Do you have any suggestions on how I can verify that everything is functioning correctly, given the recurring backend error?
We just released v0.30.0-rc3 last night. So feel free to bump it to that version rather than downgrading, to make sure you don’t hit any of those problems specific to rc2.
Btw, if you run the check without a multiaddr, you will see that it can’t find any providers, proving that it’s having trouble announcing the provider record to the DHT.
However, both tests continue to return the following error:
backend error: TypeError: Failed to fetch
I’m wondering if this is a localized issue or if there is a broader problem with the backend. The IPFS Check seems to rely on https://ipfs-check-backend.ipfs.io, and as IPFS.io is currently down, could this be part of the problem?
We’ve also installed the rc3 version on Node 2, but I’m not too convinced about its performance so far. Initially, the node started up well with 2600 peers, but it’s now dropped to below 200:
I’ve identified that the previous issue with the backend error: TypeError: Failed to fetch was due to my internet service provider, so that problem is now resolved. However, after running some tests on both nodes, I’m encountering the following issues:
Node 1 (v0.30, no Accelerated DHT)
Could not connect to multiaddr: failed to dial
Found multiaddr with 10 DHT peers
Could not find the multihash in the DHT
The peer did not quickly respond if it had the CID
Node 2 (v0.30-rc3, Accelerated DHT enabled)
Could not connect to multiaddr: failed to dial
Could not find the given multiaddr in the DHT (found a different one instead)
Found multihash advertised in the DHT
The peer did not quickly respond if it had the CID
It seems like the connection to the multiaddr on both nodes is failing with a dial backoff error, and for Node 1, I’m unable to retrieve the multihash from the DHT. Node 2, which is running with Accelerated DHT, can find the multihash, but is still facing connection issues.

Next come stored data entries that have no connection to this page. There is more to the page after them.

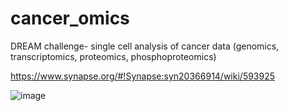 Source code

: # cancer_omics
DREAM challenge- single cell analysis of cancer data (genomics, transcriptomics, proteomics, phosphoproteomics)

https://www.synapse.org/#!Synapse:syn20366914/wiki/593925

![image](https://s3.amazonaws.com/proddata.sagebase.org/3392045/0293580d-7d58-4f98-83f2-0220c71b9195/figure_2.jpg?response-content-disposition=attachment%3B%20filename%3D%22figure_2.jpg%22%3B%20filename%2A%3Dutf-8%27%27figure_2.jpg&response-content-type=image%2Fjpeg&X-Amz-Security-Token=IQoJb3JpZ2luX2VjEML%2F%2F%2F%2F%2F%2F%2F%2F%2F%2FwEaCXVzLWVhc3QtMSJHMEUCIQCj9FdefevVKcNWTao32HNG6uLZT14tgaU1rzikhbPZ1AIgP5irdClSmYExI%2Ft1ZKlYpQkfqoAaGj05wgbAbpxpG%2BUq0AIIKhAAGgwzMjU1NjU1ODU4MzkiDHSWsoC8zbNwDyHY5iqtApKbsWVMkAb3QF%2BFJJXv8xEY7yTTq%2BQr0Q%2B8HkHrpJdh1sURjZAklreO4ysWug2NebbBr4OmOlt1MgoMjwtALN63NGATa9BUvfkuGk0BA5aAjlOn7b53uzxOzDUlSNtx75XMfHcm2Srp%2BRWeYUVK5C0Ocqk5vFcPy1xnlCYQxBpvA2I%2BipPSa55hw7DGlPZkeAg3gdAHVhS4nowoNGYQL%2BV5Zw6DaA8i2B%2BeL4yn4rW0pUq4qxTwUiY1k2G8d8Vd0RBYala7%2F%2B3dkzcJveY4fytBs1kXQefx2TmlexeJXPFvndR0Ux%2BXLsC9A9hGHFL3RBDxIWp62cwuS8jjxe4PRvE9v6EOiIC8D8vrtb72L9ps9vbpjHVPoQW04IJ2CS80iz3gVt6r68WtRq%2Fe7a8wlomC8AU6zwJI2avKGz4kM0gEA%2FnwmCgAepNsVKj8RYwo0Q1X6AWW9R%2B6FZeG74E%2Flbcr%2BgfWBEUUPPyVMq6deY70nAb6b3zkqUSvqcWdTv8O4HJjJqFTYANTsEFGvYSAt5K%2FhXbVJaEQmXyHY2cBJo73dSwIe%2Fr%2BGVOlgrnJqZFUrSEtoy4pS5HNLCV102RHhLqU37Ty3oytpQHJg%2BX3ljZKBD9900MBtkcaJJOfGJaWjhNCPCeP9qNgT%2B5Otw%2FikdrFYM0%2B1M8NOA%2FHzVgrIgjGAmA1w8XC9stnty6tTtn6fV8InuXMMsybcNVqdigTHgHyFgLDnOygnoFIXUm9i%2FEQNshKr%2BEjM9Rfc7z9EqglKiyD96oLxZm%2FdD7JFPGq2kAqIw9qC7zEuIcLbb5GdhymRoKS792mKnROsFjJxgVlLTAiuiBu8mFjdJW%2BhpXAEspMXiy%2FaQ%3D%3D&X-Amz-Algorithm=AWS4-HMAC-SHA256&X-Amz-Date=20191223T100719Z&X-Amz-SignedHeaders=host&X-Amz-Expires=30&X-Amz-Credential=ASIAUXTJYTGXZBWO4SBT%2F20191223%2Fus-east-1%2Fs3%2Faws4_request&X-Amz-Signature=b1c66e1861490db80fcadb58897459d1df5ef290eeefd7f2a28dce5493533c32)
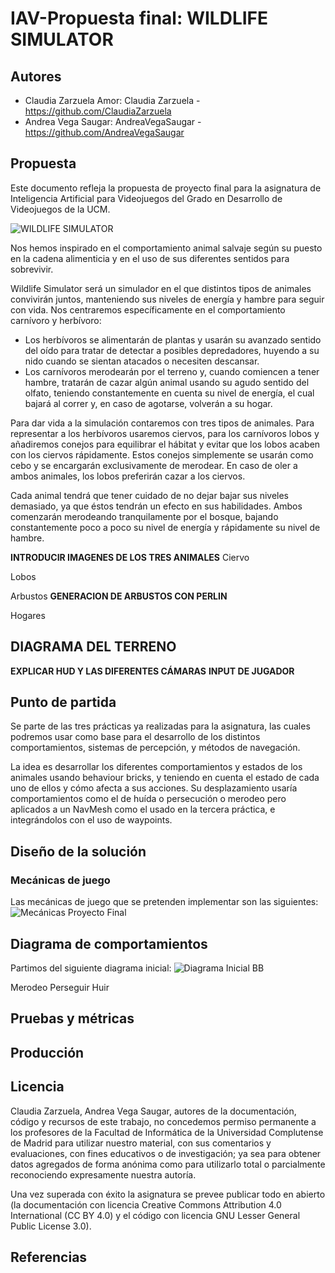 # IAV-Propuesta final: WILDLIFE SIMULATOR

## Autores
- Claudia Zarzuela Amor: Claudia Zarzuela - https://github.com/ClaudiaZarzuela
- Andrea Vega Saugar: AndreaVegaSaugar - https://github.com/AndreaVegaSaugar

## Propuesta
Este documento refleja la propuesta de proyecto final para la asignatura de Inteligencia Artificial para Videojuegos del Grado en Desarrollo de Videojuegos de la UCM.

![WILDLIFE SIMULATOR]()

Nos hemos inspirado en el comportamiento animal salvaje según su puesto en la cadena alimenticia y en el uso de sus diferentes sentidos para sobrevivir.

Wildlife Simulator será un simulador en el que distintos tipos de animales convivirán juntos, manteniendo sus niveles de energía y hambre para seguir con vida. Nos centraremos específicamente en el comportamiento carnívoro y herbívoro:

- Los herbívoros se alimentarán de plantas y usarán su avanzado sentido del oído para tratar de detectar a posibles depredadores, huyendo a su nido cuando se sientan atacados o necesiten descansar. 
- Los carnívoros merodearán por el terreno y, cuando comiencen a tener hambre, tratarán de cazar algún animal usando su agudo sentido del olfato, teniendo constantemente en cuenta su nivel de energía, el cual bajará al correr y, en caso de agotarse, volverán a su hogar.

Para dar vida a la simulación contaremos con tres tipos de animales. Para representar a los herbívoros usaremos ciervos, para los carnívoros lobos y añadiremos conejos para equilibrar el hábitat y evitar que los lobos acaben con los ciervos rápidamente. Estos conejos simplemente se usarán como cebo y se encargarán exclusivamente de merodear. En caso de oler a ambos animales, los lobos preferirán cazar a los ciervos. 

Cada animal tendrá que tener cuidado de no dejar bajar sus niveles demasiado, ya que éstos tendrán un efecto en sus habilidades. Ambos comenzarán merodeando tranquilamente por el bosque, bajando constantemente  poco a poco su nivel de energía y rápidamente su nivel de hambre. 

**INTRODUCIR IMAGENES DE LOS TRES ANIMALES**
Ciervo

Lobos

Arbustos **GENERACION DE ARBUSTOS CON PERLIN**

Hogares


**DIAGRAMA DEL TERRENO** 
---------------------------------------------------------
**EXPLICAR HUD Y LAS DIFERENTES CÁMARAS**
**INPUT DE JUGADOR** 

 
## Punto de partida

Se parte de las tres prácticas ya realizadas para la asignatura, las cuales podremos usar como base para el desarrollo de los distintos comportamientos, sistemas de percepción, y métodos de navegación.

La idea es desarrollar los diferentes comportamientos y estados de los animales usando behaviour bricks, y teniendo en cuenta el estado de cada uno de ellos y cómo afecta a sus acciones. Su desplazamiento usaría comportamientos como el de huída o persecución o merodeo pero aplicados a un NavMesh como el usado en la tercera práctica, e integrándolos con el uso de waypoints. 

## Diseño de la solución
### Mecánicas de juego
Las mecánicas de juego que se pretenden implementar son las siguientes:
![Mecánicas Proyecto Final]()


## Diagrama de comportamientos
Partimos del siguiente diagrama inicial:
![Diagrama Inicial BB]()

Merodeo
Perseguir
Huir

## Pruebas y métricas

## Producción

## Licencia
Claudia Zarzuela, Andrea Vega Saugar, autores de la documentación, código y recursos de este trabajo, no concedemos permiso permanente a los profesores de la Facultad de Informática de la Universidad Complutense de Madrid para utilizar nuestro material, con sus comentarios y evaluaciones, con fines educativos o de investigación; ya sea para obtener datos agregados de forma anónima como para utilizarlo total o parcialmente reconociendo expresamente nuestra autoría.

Una vez superada con éxito la asignatura se prevee publicar todo en abierto (la documentación con licencia Creative Commons Attribution 4.0 International (CC BY 4.0) y el código con licencia GNU Lesser General Public License 3.0).

## Referencias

How can we resolve the dial backoff error and the multihash retrieval issue on both nodes?
Based on the results it appears that Peer 1 is undialable and does not advertise the multihash in the DHT. I would double check your networking configuration and firewall to fix the dialability/connection problem.
As for Peer 2, it seems to be functioning fine. It advertises correctly and I can connect with both QUIC and TCP (I tried both manually).